→ **Material provided**

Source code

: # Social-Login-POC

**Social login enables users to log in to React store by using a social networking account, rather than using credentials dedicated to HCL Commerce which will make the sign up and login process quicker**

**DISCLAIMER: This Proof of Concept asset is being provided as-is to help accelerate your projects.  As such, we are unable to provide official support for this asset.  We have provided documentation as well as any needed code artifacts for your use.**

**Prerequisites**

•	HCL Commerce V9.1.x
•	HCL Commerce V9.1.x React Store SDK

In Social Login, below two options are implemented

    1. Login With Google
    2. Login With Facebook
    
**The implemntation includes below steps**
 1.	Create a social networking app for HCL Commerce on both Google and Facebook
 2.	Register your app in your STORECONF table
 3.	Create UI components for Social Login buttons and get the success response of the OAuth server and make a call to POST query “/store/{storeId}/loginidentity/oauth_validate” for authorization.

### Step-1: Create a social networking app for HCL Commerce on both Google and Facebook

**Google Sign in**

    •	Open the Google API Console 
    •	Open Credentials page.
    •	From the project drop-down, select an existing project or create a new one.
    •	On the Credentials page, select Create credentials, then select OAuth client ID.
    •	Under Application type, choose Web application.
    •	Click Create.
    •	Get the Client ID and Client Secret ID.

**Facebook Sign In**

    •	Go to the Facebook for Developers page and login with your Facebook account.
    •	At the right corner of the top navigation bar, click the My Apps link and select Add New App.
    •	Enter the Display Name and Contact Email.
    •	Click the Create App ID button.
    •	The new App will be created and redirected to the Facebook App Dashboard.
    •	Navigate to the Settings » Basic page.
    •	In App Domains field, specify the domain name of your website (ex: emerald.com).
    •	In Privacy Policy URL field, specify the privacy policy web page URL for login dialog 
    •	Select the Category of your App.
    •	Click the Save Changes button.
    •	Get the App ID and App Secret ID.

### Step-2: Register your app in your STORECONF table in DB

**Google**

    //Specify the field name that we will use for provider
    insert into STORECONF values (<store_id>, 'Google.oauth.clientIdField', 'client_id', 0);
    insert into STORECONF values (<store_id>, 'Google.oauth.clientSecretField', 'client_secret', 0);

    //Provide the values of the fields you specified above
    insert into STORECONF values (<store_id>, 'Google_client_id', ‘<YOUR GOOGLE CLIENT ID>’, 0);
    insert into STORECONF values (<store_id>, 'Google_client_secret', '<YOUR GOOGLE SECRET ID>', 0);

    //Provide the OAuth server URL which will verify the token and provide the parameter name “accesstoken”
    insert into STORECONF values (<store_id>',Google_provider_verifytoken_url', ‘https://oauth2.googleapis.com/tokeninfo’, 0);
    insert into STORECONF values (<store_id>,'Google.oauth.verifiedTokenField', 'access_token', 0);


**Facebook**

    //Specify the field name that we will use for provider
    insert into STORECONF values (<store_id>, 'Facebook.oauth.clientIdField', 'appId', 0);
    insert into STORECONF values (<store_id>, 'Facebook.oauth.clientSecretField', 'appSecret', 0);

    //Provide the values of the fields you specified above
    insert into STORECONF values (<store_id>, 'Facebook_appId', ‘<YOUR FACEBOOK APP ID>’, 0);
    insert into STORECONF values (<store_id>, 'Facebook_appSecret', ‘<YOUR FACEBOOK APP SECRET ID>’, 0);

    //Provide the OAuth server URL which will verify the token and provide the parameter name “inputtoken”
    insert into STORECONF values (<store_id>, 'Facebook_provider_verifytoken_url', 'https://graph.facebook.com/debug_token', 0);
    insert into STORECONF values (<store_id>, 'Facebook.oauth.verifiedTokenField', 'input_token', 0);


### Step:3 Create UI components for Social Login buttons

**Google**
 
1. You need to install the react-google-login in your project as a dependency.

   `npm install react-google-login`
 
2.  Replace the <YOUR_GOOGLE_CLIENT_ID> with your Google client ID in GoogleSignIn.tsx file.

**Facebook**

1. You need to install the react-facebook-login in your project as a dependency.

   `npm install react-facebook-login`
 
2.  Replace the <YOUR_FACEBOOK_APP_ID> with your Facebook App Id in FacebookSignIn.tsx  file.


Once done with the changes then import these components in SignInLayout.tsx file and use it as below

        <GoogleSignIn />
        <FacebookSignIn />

→ **What you should do**
Where a line in the listing above includes the string "table", copy that line.

→ **Result of this task**
 2.	Register your app in your STORECONF table
### Step-2: Register your app in your STORECONF table in DB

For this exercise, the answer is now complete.